Items from a dataset
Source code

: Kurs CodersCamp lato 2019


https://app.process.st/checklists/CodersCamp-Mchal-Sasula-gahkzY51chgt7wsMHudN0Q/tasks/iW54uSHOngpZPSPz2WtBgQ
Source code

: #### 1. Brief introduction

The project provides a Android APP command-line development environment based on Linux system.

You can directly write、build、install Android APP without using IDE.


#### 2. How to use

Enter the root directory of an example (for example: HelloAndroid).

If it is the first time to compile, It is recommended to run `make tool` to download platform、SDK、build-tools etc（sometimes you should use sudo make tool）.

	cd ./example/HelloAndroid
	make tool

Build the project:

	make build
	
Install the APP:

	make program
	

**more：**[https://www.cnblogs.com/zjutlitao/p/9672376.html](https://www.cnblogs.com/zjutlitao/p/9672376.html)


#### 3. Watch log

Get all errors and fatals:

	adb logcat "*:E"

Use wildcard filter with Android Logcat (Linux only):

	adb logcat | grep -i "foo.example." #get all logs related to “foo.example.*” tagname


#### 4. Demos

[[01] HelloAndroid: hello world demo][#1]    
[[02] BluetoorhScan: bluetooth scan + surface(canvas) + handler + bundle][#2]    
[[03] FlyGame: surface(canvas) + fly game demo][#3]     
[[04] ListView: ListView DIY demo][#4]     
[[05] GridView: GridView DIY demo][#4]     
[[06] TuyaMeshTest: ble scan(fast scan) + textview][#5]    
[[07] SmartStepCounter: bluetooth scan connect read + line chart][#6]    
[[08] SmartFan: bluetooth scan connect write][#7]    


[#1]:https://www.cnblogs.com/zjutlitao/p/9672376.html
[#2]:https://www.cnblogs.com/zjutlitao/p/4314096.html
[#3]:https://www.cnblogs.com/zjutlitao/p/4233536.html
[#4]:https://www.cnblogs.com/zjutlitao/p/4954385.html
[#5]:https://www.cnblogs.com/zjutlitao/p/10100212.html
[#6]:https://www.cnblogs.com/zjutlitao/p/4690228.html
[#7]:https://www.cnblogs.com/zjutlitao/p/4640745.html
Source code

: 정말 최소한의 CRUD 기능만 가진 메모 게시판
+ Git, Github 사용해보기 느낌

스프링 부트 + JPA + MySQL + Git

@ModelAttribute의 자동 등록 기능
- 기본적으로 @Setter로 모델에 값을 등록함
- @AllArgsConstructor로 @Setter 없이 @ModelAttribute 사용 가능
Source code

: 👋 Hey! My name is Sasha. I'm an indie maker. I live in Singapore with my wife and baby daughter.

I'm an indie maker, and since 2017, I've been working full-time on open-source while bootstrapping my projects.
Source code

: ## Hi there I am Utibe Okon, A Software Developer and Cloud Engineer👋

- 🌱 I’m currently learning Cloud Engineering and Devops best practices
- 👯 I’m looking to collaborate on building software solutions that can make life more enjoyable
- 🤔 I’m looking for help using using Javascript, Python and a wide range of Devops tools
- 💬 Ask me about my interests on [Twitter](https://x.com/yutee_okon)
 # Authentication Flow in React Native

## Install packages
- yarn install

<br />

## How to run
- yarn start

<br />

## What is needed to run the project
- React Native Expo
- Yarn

What the task requires: What is the number of lines above that contain the word "write"? Answer with that number only.

Written solution: 2